Problem details
Restate all of the entries verbatim.

Entries taken from a collection
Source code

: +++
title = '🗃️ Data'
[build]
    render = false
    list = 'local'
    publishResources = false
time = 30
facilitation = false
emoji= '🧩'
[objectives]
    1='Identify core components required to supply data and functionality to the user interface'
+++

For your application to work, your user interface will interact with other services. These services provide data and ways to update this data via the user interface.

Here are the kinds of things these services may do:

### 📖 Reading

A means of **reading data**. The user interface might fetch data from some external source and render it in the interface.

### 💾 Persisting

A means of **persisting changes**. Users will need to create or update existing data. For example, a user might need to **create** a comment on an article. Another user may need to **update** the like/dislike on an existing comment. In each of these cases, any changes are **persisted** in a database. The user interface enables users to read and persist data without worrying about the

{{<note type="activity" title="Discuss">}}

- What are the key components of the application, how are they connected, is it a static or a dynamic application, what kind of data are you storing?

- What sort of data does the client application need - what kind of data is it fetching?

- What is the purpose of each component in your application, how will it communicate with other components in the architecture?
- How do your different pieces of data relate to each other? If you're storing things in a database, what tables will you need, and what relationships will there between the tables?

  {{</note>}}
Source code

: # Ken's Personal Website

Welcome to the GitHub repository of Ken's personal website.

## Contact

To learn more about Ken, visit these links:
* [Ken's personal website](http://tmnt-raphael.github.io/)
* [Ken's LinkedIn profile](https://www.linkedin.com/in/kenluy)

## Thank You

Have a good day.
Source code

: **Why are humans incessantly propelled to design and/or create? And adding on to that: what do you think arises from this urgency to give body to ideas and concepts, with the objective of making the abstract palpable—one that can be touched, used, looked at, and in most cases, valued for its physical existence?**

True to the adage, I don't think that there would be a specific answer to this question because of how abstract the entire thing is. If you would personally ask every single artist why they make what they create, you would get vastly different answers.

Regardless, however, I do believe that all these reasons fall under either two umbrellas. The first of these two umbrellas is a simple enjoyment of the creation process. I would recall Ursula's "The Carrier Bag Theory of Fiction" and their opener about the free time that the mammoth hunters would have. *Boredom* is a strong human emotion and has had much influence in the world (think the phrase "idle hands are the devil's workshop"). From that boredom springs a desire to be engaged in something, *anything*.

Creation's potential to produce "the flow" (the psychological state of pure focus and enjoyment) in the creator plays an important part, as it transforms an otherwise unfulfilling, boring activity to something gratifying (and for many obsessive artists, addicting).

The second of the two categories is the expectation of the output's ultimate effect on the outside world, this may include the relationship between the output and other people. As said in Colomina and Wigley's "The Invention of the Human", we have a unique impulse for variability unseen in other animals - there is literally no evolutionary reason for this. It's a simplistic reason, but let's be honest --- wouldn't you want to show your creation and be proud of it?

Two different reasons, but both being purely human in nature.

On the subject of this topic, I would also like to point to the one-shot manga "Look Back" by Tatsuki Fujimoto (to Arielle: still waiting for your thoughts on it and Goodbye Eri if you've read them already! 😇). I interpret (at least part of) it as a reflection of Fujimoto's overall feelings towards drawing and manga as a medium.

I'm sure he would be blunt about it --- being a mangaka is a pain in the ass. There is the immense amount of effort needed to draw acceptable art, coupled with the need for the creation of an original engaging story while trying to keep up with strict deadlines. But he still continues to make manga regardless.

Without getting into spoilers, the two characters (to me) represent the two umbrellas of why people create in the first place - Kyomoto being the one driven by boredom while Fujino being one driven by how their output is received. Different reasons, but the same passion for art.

Answer for the task
Source code

: +++
title = '🗃️ Data'
[build]
    render = false
    list = 'local'
    publishResources = false
time = 30
facilitation = false
emoji= '🧩'
[objectives]
    1='Identify core components required to supply data and functionality to the user interface'
+++

For your application to work, your user interface will interact with other services. These services provide data and ways to update this data via the user interface.

Here are the kinds of things these services may do:

### 📖 Reading

A means of **reading data**. The user interface might fetch data from some external source and render it in the interface.

### 💾 Persisting

A means of **persisting changes**. Users will need to create or update existing data. For example, a user might need to **create** a comment on an article. Another user may need to **update** the like/dislike on an existing comment. In each of these cases, any changes are **persisted** in a database. The user interface enables users to read and persist data without worrying about the

{{<note type="activity" title="Discuss">}}

- What are the key components of the application, how are they connected, is it a static or a dynamic application, what kind of data are you storing?

- What sort of data does the client application need - what kind of data is it fetching?

- What is the purpose of each component in your application, how will it communicate with other components in the architecture?
- How do your different pieces of data relate to each other? If you're storing things in a database, what tables will you need, and what relationships will there between the tables?

  {{</note>}}
Source code

: # Ken's Personal Website

Welcome to the GitHub repository of Ken's personal website.

## Contact

To learn more about Ken, visit these links:
* [Ken's personal website](http://tmnt-raphael.github.io/)
* [Ken's LinkedIn profile](https://www.linkedin.com/in/kenluy)

## Thank You

Have a good day.
Source code

: **Why are humans incessantly propelled to design and/or create? And adding on to that: what do you think arises from this urgency to give body to ideas and concepts, with the objective of making the abstract palpable—one that can be touched, used, looked at, and in most cases, valued for its physical existence?**

True to the adage, I don't think that there would be a specific answer to this question because of how abstract the entire thing is. If you would personally ask every single artist why they make what they create, you would get vastly different answers.

Regardless, however, I do believe that all these reasons fall under either two umbrellas. The first of these two umbrellas is a simple enjoyment of the creation process. I would recall Ursula's "The Carrier Bag Theory of Fiction" and their opener about the free time that the mammoth hunters would have. *Boredom* is a strong human emotion and has had much influence in the world (think the phrase "idle hands are the devil's workshop"). From that boredom springs a desire to be engaged in something, *anything*.

Creation's potential to produce "the flow" (the psychological state of pure focus and enjoyment) in the creator plays an important part, as it transforms an otherwise unfulfilling, boring activity to something gratifying (and for many obsessive artists, addicting).

The second of the two categories is the expectation of the output's ultimate effect on the outside world, this may include the relationship between the output and other people. As said in Colomina and Wigley's "The Invention of the Human", we have a unique impulse for variability unseen in other animals - there is literally no evolutionary reason for this. It's a simplistic reason, but let's be honest --- wouldn't you want to show your creation and be proud of it?

Two different reasons, but both being purely human in nature.

On the subject of this topic, I would also like to point to the one-shot manga "Look Back" by Tatsuki Fujimoto (to Arielle: still waiting for your thoughts on it and Goodbye Eri if you've read them already! 😇). I interpret (at least part of) it as a reflection of Fujimoto's overall feelings towards drawing and manga as a medium.

I'm sure he would be blunt about it --- being a mangaka is a pain in the ass. There is the immense amount of effort needed to draw acceptable art, coupled with the need for the creation of an original engaging story while trying to keep up with strict deadlines. But he still continues to make manga regardless.

Without getting into spoilers, the two characters (to me) represent the two umbrellas of why people create in the first place - Kyomoto being the one driven by boredom while Fujino being one driven by how their output is received. Different reasons, but the same passion for art.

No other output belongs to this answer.